Unlike most financial aid awards, the Shopping Sheet does not mix loans with scholarships and grants. The award letter lets you know what your true net cost will be by subtracting just the free money from the total cost of attendance. All awards letters should be doing this, but most don’t.

Below the net price on this template, you will see federal student loan options and work-study. The document also mentions other ways to pay such as borrowing through PLUS Loans for parents and private college loans.

You will also see your family contribution, which is extremely important. It would have been better if the Shopping Sheet would have used the term Expected Family Contribution (EFC) instead.

Your EFC, which is determined by financial aid methodologies, is what you would be expected to pay, at a minimum, for one year of school. With a low EFC, the school should ideally give the student a higher amount of aid. If the school doesn’t, then he or she is gapped.

Without knowing your EFC, you won’t be able to determine if the award is a good one or not. Colleges, however, typically do not provide a family’s EFC on their award letters. If you don’t see it on your child’s award letter, ask the school for the figure.

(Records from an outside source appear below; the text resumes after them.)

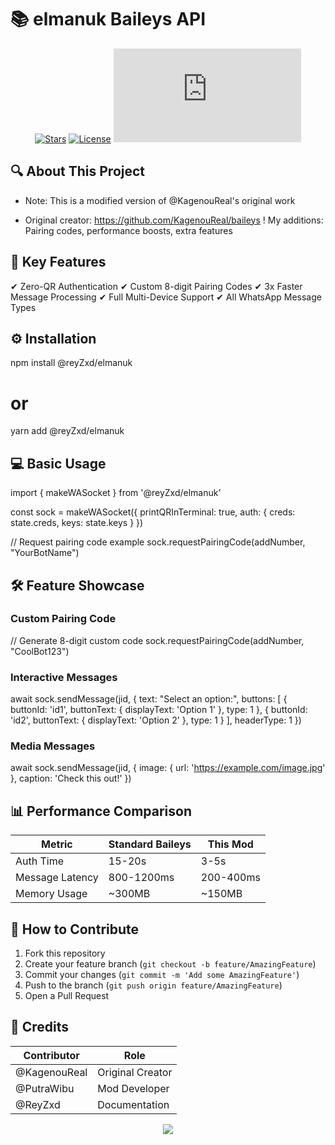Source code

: # 📚 elmanuk Baileys API

<div align="center">
  
[![Stars](https://img.shields.io/github/stars/reyZxd/elmanuk?style=flat-square&logo=github&color=FFD700)](https://github.com/PutraWibu/Baileys/stargazers)
[![License](https://img.shields.io/github/license/PutraWibu/Baileys?style=flat-square&logo=gnu)](https://github.com/PutraWibu/Baileys/blob/main/LICENSE)
[![Node](https://img.shields.io/badge/Node.js-≥14.0-brightgreen?style=flat-square&logo=node.js)](https://nodejs.org/)

</div>

## 🔍 About This Project
- Note: This is a modified version of @KagenouReal's original work
+ Original creator: https://github.com/KagenouReal/baileys
! My additions: Pairing codes, performance boosts, extra features


## 🎯 Key Features

✔ Zero-QR Authentication
✔ Custom 8-digit Pairing Codes
✔ 3x Faster Message Processing
✔ Full Multi-Device Support
✔ All WhatsApp Message Types


## ⚙️ Installation

npm install @reyZxd/elmanuk
# or
yarn add @reyZxd/elmanuk


## 💻 Basic Usage

import { makeWASocket } from '@reyZxd/elmanuk'

const sock = makeWASocket({
  printQRInTerminal: true,
  auth: { 
    creds: state.creds,
    keys: state.keys 
  }
})

// Request pairing code example
sock.requestPairingCode(addNumber, "YourBotName")


## 🛠️ Feature Showcase

### Custom Pairing Code
// Generate 8-digit custom code
sock.requestPairingCode(addNumber, "CoolBot123")

### Interactive Messages
await sock.sendMessage(jid, {
  text: "Select an option:",
  buttons: [
    { buttonId: 'id1', buttonText: { displayText: 'Option 1' }, type: 1 },
    { buttonId: 'id2', buttonText: { displayText: 'Option 2' }, type: 1 }
  ],
  headerType: 1
})


### Media Messages
await sock.sendMessage(jid, {
  image: { url: 'https://example.com/image.jpg' },
  caption: 'Check this out!'
})


## 📊 Performance Comparison

| Metric          | Standard Baileys | This Mod |
|-----------------|------------------|----------|
| Auth Time       | 15-20s           | 3-5s     |
| Message Latency | 800-1200ms       | 200-400ms|
| Memory Usage    | ~300MB           | ~150MB   |


## 🤝 How to Contribute

1. Fork this repository
2. Create your feature branch (`git checkout -b feature/AmazingFeature`)
3. Commit your changes (`git commit -m 'Add some AmazingFeature'`)
4. Push to the branch (`git push origin feature/AmazingFeature`)
5. Open a Pull Request


## 📜 Credits

| Contributor       | Role               |
|-------------------|--------------------|
| @KagenouReal      | Original Creator  |
| @PutraWibu        | Mod Developer     |
| @ReyZxd           | Documentation     |


<p align="center">
  <img src="https://capsule-render.vercel.app/api?type=waving&color=gradient&height=60&section=footer&text=Happy+Coding!&fontSize=20"/>
</p>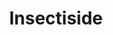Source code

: ---
ee_id: '8'
site: '1'
type: '2'
long_id: 1991-001 Insectiside
url: 1991-001-insectiside
title: Insectiside
year: '1991'
medium: Video
commission:
dims:
pitch: "​Live concert by my sister and I's band."
ps: "<p>​Yeah,....this is how we used to spend our time in the suburbs of Buffalo
  New York. "
live_url:
related:
youtube: https://www.youtube.com/playlist?list=PLIVciZ6unaZRXnGdIy4PaG-tbbj-T6bkz
imgs: insectiside-1991-001-still-3-database-ih.jpg
subheading:
display_year: '1991'
download:
add_credit:
add_credits:
related_code:
layout: things-i-made
---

Other Features of the Shopping Sheet

The federal government’s model financial aid letter also includes the graduation rate of the institution and compares it to its peers. It’s frustrating, however, that the form only includes the six-year rate. The four and five-year rates should be included too.

It’s also helpful to share what the average student is borrowing to attend this school. Keep in mind, however, that this doesn’t include parent borrowing.

Schools Using the Shopping Sheet

You can see the institutions that do use the Shopping Sheet by clicking on this latest Shopping Sheet list. (It was updated as of October 2015.These schools and others that have decided to simplify their financial aid forms should be applauded. Let’s hope more institutions join these schools for the next admission season!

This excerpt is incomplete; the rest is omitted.